Please answer the questions *during the discussion period*.

Our analysis of max flows and min cuts last week leads to an algorithm
(called the *Ford-Fulkerson method*) for finding max flows in a flow
diagram. The *residual graph* for a flow is the flow diagram that labels
each edge with the capacity in each direction, if any, not used by the flow.
For example, if an edge can take from 0 to 6 units in one direction and 4 are
currently going across it, the residual graph shows 2 units in the forward
direction and 4 in the backward direction.

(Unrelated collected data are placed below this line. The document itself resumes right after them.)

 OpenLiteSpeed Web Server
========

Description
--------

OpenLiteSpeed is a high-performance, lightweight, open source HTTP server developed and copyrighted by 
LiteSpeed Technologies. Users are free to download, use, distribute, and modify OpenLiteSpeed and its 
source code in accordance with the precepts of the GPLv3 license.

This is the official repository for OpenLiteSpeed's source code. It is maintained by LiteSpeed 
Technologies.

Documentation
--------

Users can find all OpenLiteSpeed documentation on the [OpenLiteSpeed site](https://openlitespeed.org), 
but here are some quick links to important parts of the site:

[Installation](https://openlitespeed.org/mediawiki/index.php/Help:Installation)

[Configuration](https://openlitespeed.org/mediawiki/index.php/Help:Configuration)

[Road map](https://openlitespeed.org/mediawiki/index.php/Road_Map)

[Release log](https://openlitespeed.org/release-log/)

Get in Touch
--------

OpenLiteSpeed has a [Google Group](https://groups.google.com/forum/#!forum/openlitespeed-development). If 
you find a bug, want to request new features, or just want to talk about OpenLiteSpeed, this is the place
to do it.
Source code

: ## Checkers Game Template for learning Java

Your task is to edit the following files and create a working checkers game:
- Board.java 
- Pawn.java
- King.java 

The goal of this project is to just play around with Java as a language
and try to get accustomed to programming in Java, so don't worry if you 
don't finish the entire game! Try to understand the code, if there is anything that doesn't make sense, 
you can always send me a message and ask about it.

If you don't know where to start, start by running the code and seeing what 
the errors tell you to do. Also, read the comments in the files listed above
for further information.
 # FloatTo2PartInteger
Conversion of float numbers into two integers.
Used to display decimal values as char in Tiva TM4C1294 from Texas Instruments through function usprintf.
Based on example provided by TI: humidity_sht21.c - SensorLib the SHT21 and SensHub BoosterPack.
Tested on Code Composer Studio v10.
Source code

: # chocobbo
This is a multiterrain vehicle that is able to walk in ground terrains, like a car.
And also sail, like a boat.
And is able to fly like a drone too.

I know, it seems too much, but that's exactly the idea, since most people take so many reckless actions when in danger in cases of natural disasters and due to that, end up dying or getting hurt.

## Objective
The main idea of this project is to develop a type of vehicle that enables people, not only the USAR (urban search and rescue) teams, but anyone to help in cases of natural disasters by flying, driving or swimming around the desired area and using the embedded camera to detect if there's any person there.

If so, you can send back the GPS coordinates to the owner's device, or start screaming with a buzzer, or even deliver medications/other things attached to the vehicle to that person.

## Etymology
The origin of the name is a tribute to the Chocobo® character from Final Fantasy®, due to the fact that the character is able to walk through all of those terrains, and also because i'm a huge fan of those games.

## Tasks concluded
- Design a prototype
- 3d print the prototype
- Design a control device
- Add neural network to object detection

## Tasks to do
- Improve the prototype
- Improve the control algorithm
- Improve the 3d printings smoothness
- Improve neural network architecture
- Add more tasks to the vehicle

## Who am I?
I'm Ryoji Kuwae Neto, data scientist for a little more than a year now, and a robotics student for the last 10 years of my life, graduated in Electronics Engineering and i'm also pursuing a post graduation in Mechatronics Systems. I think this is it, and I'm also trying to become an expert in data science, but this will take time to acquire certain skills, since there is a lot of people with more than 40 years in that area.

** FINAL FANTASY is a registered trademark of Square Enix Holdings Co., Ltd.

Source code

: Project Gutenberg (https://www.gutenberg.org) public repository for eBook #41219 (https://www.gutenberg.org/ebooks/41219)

An *augmenting path* is a path of non-zero edges in the residual graph.
If there is an augmenting path, we can increase the flow along it by an amount
equal to its lowest-labeled edge. (If there is no augmenting path, then there
is a cut equal to the flow capacity and the flow is maximum.) The
Ford-Fulkerson method is to keep finding an augmenting path and increasing
the flow as long as you can. It always works on integer flows, but not always
quickly:

```
1000 1000
------>(2)------
/ ^ \
/ | \
/ | v
>(1) 1| ((4))
\ | ^
\ | /
\ 1000 | 1000 /
------>(3)------
```

**Question 1:**Consider the flow diagram above. Explain how starting from a zero flow, we can find 2000 augmenting paths in succession, of capacity 1 each, before finding the optimal flow of 2000 from vertex 1 to vertex 4.**Question 2:**The*Edmonds-Karp algorithm*is to employ Ford-Fulkerson but always use an augmenting path that contains as few edges as possible. How do you find such a path, and how long does it take?**Question 3:**An augmenting path*fills an edge*if after the flow is increased by the path, the edge is at its capacity. In [CLRS] they prove that using Edmonds-Karp, no edge can be filled more than n times before the flow is maximum (n is the number of vertices and e the number of edges). Using this fact and the answer to Question 2, find a big-O bound on the running time of Edmonds-Karp.**Question 4:**The*maximum matching problem*is to input a*bipartite*graph and find a subset of the edges such that (a) no two edges share a vertex, and (b) the subset is as large as possible. Explain how to reduce the maximum matching problem to the max-flow problem.